In the limit as $n$ goes to infinity, we can write $$\lim_{n\to\infty} \left[\,1 - \left(1- \frac{1}{n}\right)^n\,\,\right] \,\,=\,\, 1 - \,\lim_{n\to\infty} \,\left(1+\frac{-1}{n}\right)^n\,\,=\,\, \boxed{1 - \frac{1}{e}\,} \,\,\approx\,\, 0.6321$$

Answer 2

The point is that $$\lim_{n \to \infty} \left(1 - \frac{1}{n}\right)^n = \frac{1}{e}$$ where $e$ is the base of natural logarithms. This is approximately $0.3678794412$.

Answer 3

Others have already pointed out that the probability of at least one success in $n$ independent trials, each succeeding with probability $1/n$, tends to $1-1/e \approx 0.63212$ as $n$ increases. However, it might be instructive to work out how you could determine this limit yourself.

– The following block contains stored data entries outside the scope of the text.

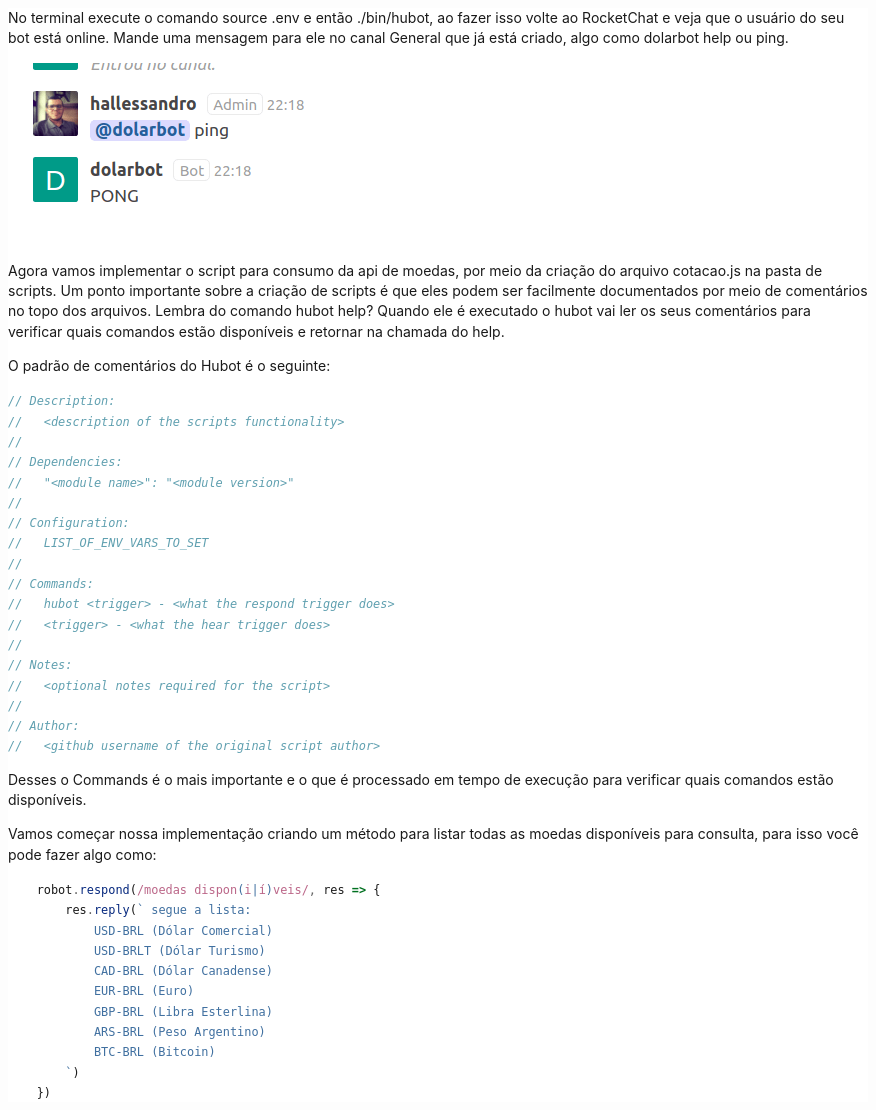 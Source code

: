 No terminal execute o comando source .env e então ./bin/hubot, ao fazer isso volte ao RocketChat e veja que o usuário do seu bot está online. Mande uma mensagem para ele no canal General que já está criado, algo como dolarbot help ou ping. 

![first-test](../assets/img/post_hubot/10.png)

Agora vamos implementar o script para consumo da api de moedas, por meio da criação do arquivo cotacao.js na pasta de scripts. Um ponto importante sobre a criação de scripts é que eles podem ser facilmente documentados por meio de comentários no topo dos arquivos. Lembra do comando hubot help? Quando ele é executado o hubot vai ler os seus comentários para verificar quais comandos estão disponíveis e retornar na chamada do help. 

O padrão de comentários do Hubot é o seguinte: 

```javascript
// Description:
//   <description of the scripts functionality>
//
// Dependencies:
//   "<module name>": "<module version>"
//
// Configuration:
//   LIST_OF_ENV_VARS_TO_SET
//
// Commands:
//   hubot <trigger> - <what the respond trigger does>
//   <trigger> - <what the hear trigger does>
//
// Notes:
//   <optional notes required for the script>
//
// Author:
//   <github username of the original script author>
```



Desses o Commands é o mais importante e o que é processado em tempo de execução para verificar quais comandos estão disponíveis. 

Vamos começar nossa implementação criando um método para listar todas as moedas disponíveis para consulta, para isso você pode fazer algo como: 

```javascript
    robot.respond(/moedas dispon(i|í)veis/, res => {
        res.reply(` segue a lista: 
            USD-BRL (Dólar Comercial)
            USD-BRLT (Dólar Turismo)
            CAD-BRL (Dólar Canadense)   
            EUR-BRL (Euro)
            GBP-BRL (Libra Esterlina)
            ARS-BRL (Peso Argentino)
            BTC-BRL (Bitcoin)
        `)
    })
```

You already know that the exact probability of observing at least one success in $n$ trials equals $1$ minus the probability of observing no success in $n$ trials, which in turn equals the probability of a single trial failing raised to the $n$-th power. Given the assumption that a single trial succeeds with probability $1/n$, it fails with probability $1 - 1/n$, and thus the probability $p_n$ of observing at least one success in $n$ trials is: $$p_n = 1 - \left( 1 - \frac1n \right)^n.$$

In this formula, $n$ appears twice: once in the denominator and once in the exponent. You've already experimentally observed that, as $n$ increases, $p_n$ seems to tend to a finite limit $0 < p_\infty < 1$ that is independent of $n$. Thus we can expect that, in the limit, those $n$'s should somehow cancel out. Our task, then, is to somehow manipulate the expression for $p_\infty = \lim_{n\to\infty} p_n$ into a form where we can algebraically cancel out the $n$'s and obtain a closed-form expression for $p_\infty$.

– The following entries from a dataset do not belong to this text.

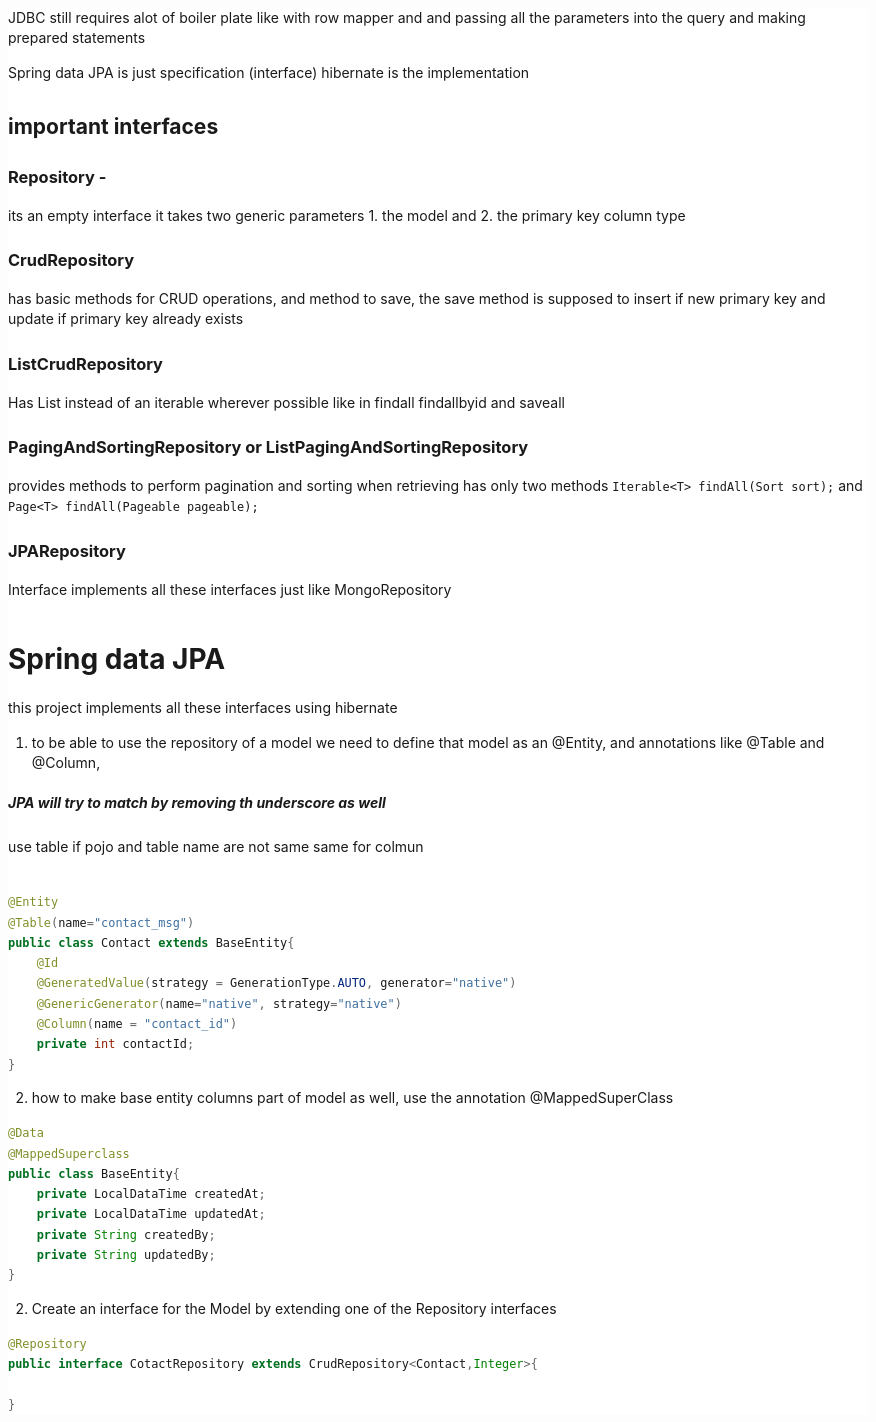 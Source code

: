 JDBC still requires alot of boiler plate like with row mapper and  and passing all the parameters into the query and making prepared statements

Spring data JPA is just specification (interface) hibernate is the implementation
## important interfaces
### Repository - 
its an empty interface
it takes two generic parameters 1. the model and 2. the primary key column type
### CrudRepository
has basic methods for CRUD operations, and method to save, the save method is supposed to insert if new primary key and update if primary key already exists
### ListCrudRepository
Has List instead of an iterable wherever possible like in findall findallbyid and saveall
### PagingAndSortingRepository or ListPagingAndSortingRepository
provides methods to perform pagination and sorting when retrieving
has only two methods `Iterable<T> findAll(Sort sort);` and `Page<T> findAll(Pageable pageable);`
### JPARepository
Interface implements all these interfaces
just like MongoRepository
# Spring data JPA 
this project implements all these interfaces using hibernate

1. to be able to use the repository of a model we need to define that model as an @Entity, and annotations like @Table and @Column,
##### JPA will try to match by removing th underscore as well
use table if pojo and table name are not same same for colmun
```java

@Entity
@Table(name="contact_msg")
public class Contact extends BaseEntity{
	@Id
	@GeneratedValue(strategy = GenerationType.AUTO, generator="native")
	@GenericGenerator(name="native", strategy="native")
	@Column(name = "contact_id")
	private int contactId;
}
```
2. how to make base entity columns part of model as well, use the annotation @MappedSuperClass
```java
@Data
@MappedSuperclass
public class BaseEntity{
	private LocalDataTime createdAt;
	private LocalDataTime updatedAt;
	private String createdBy;
	private String updatedBy;
}
```
2. Create an interface for the Model by extending one of the Repository interfaces
```java
@Repository
public interface CotactRepository extends CrudRepository<Contact,Integer>{

}
```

To do that, we somehow need to bring the $n$'s together. We can't get the $n$ in the exponent down, but we can raise the other $n$ into the exponent too, by replacing $1 - 1/n$ with the equivalent expression $e^{\log_e(1 - 1/n)}$ and applying the rule $(x^a)^b = x^{ab}$ to get: $$p_n = 1 - e^{\textstyle n \log_e(1 - 1/n)}.$$

(Strictly speaking, this reformulation is only valid for $n > 1$, since the expression $1 - 1/n$ needs to be positive for its logarithm to be a well defined real number. But since we're concerned with the limit $n \to \infty$, we can safely ignore any special cases involving small values of $n$.)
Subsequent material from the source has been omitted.